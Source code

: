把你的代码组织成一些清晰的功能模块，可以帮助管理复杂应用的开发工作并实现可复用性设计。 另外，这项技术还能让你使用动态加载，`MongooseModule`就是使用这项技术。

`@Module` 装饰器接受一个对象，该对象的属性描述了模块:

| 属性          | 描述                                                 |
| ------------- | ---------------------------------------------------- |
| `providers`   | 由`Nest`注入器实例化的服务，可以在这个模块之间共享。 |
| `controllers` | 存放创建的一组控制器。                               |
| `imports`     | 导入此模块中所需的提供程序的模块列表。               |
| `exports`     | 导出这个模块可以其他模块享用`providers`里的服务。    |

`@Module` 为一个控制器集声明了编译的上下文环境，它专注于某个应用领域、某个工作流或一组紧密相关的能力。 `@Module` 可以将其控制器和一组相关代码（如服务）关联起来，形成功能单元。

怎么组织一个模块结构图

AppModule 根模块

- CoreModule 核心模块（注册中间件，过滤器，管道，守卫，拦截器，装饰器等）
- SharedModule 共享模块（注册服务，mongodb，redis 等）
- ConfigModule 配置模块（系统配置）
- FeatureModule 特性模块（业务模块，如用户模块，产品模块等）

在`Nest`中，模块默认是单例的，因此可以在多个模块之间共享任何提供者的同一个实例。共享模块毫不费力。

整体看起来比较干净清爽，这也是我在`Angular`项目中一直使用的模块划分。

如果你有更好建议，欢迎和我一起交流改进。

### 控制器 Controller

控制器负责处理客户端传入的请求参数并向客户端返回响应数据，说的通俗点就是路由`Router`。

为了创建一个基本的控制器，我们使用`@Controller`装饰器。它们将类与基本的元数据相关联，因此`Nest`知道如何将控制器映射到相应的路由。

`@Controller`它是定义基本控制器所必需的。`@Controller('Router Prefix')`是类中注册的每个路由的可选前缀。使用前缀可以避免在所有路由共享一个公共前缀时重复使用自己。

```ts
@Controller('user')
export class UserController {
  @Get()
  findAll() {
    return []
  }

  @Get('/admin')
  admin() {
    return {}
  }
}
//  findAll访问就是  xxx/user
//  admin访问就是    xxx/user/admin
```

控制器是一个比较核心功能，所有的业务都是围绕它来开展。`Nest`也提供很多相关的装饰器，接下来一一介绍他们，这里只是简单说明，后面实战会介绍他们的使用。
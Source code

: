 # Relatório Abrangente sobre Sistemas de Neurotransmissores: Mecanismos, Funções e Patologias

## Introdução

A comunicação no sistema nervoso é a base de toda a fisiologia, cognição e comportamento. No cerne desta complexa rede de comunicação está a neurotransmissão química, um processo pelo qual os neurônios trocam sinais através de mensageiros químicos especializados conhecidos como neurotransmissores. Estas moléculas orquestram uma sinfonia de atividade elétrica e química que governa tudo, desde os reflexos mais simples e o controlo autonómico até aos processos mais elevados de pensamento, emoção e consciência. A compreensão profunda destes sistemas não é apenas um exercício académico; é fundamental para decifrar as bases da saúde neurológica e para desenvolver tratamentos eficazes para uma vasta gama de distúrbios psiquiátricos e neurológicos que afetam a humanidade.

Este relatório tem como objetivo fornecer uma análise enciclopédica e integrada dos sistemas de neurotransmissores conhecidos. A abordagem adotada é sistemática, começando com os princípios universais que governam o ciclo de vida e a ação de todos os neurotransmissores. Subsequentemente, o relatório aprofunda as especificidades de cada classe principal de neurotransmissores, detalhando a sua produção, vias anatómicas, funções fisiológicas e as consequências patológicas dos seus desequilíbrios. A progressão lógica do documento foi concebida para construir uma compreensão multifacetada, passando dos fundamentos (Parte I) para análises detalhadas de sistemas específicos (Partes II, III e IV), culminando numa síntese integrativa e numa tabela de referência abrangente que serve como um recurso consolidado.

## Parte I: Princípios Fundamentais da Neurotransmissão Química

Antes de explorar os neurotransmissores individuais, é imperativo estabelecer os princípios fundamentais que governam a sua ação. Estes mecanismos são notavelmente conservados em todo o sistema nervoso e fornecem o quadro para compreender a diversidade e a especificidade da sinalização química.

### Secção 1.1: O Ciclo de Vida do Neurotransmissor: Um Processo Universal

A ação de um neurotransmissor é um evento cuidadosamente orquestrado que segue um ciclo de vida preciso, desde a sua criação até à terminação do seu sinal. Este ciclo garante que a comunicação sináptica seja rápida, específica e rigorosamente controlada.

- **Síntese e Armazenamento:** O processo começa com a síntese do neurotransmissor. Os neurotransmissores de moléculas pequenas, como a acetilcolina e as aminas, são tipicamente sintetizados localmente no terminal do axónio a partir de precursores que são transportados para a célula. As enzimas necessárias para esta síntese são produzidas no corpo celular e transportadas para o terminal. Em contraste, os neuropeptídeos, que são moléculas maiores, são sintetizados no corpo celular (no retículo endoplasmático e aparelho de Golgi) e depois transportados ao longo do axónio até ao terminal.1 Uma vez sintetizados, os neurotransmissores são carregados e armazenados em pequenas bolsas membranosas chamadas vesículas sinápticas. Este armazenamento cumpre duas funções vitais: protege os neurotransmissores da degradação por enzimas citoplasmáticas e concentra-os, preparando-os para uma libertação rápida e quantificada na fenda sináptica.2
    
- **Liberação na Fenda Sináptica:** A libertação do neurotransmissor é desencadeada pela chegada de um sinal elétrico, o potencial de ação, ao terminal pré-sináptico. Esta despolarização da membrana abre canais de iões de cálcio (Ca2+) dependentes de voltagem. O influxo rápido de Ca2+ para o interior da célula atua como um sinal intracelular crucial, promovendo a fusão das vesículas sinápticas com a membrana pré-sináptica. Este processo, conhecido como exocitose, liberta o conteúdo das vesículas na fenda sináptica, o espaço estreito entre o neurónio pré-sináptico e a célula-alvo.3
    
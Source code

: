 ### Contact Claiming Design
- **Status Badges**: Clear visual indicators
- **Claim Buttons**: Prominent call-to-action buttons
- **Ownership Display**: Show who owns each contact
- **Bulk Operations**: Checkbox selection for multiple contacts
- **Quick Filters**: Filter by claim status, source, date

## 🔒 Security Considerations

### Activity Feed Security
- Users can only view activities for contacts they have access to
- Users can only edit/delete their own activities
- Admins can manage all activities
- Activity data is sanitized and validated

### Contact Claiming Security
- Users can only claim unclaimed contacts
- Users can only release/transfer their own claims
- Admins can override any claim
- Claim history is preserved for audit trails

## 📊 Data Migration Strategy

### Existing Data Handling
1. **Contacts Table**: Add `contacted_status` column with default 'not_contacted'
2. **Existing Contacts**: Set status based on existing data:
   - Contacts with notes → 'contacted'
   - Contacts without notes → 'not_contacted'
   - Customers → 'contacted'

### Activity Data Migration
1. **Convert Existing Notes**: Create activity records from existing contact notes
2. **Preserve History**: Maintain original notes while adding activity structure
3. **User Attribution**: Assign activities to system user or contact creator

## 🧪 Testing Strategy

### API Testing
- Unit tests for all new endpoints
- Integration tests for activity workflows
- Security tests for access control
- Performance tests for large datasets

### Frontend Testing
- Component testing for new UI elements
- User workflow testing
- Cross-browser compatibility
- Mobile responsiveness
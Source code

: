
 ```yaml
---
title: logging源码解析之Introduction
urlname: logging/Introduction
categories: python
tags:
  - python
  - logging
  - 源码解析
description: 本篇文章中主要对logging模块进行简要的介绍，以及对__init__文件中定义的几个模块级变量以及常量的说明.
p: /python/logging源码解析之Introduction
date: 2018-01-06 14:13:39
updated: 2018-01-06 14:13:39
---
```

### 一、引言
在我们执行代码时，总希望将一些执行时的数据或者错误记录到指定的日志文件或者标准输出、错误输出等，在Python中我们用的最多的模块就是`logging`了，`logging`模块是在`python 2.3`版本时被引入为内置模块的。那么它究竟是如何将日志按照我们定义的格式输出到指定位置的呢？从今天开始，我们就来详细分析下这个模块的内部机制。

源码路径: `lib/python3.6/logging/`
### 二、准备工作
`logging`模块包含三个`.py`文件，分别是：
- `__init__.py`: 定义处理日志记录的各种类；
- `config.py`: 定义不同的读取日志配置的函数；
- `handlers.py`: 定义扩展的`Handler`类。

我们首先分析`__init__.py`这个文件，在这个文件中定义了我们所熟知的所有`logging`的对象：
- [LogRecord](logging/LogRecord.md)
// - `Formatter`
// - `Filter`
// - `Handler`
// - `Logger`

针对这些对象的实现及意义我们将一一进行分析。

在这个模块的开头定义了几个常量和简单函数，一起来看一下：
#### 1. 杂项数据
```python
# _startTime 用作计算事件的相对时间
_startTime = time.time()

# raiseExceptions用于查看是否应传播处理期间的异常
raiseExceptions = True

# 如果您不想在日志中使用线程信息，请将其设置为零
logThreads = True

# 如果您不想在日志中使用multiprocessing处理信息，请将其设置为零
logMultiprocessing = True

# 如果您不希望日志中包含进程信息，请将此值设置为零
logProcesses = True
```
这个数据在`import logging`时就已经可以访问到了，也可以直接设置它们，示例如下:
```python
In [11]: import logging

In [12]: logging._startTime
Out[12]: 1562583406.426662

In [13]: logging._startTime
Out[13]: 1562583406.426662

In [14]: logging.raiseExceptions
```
◆ ◆ ◆ ◆ ◆ ◆ ◆
PROBLEM TO WORK ON ▸ Search the listing above for the string "notes" and copy each line that has it.

REPLY TO THE TASK ▸
   - Contacts with notes → 'contacted'
   - Contacts without notes → 'not_contacted'
1. **Convert Existing Notes**: Create activity records from existing contact notes
2. **Preserve History**: Maintain original notes while adding activity structure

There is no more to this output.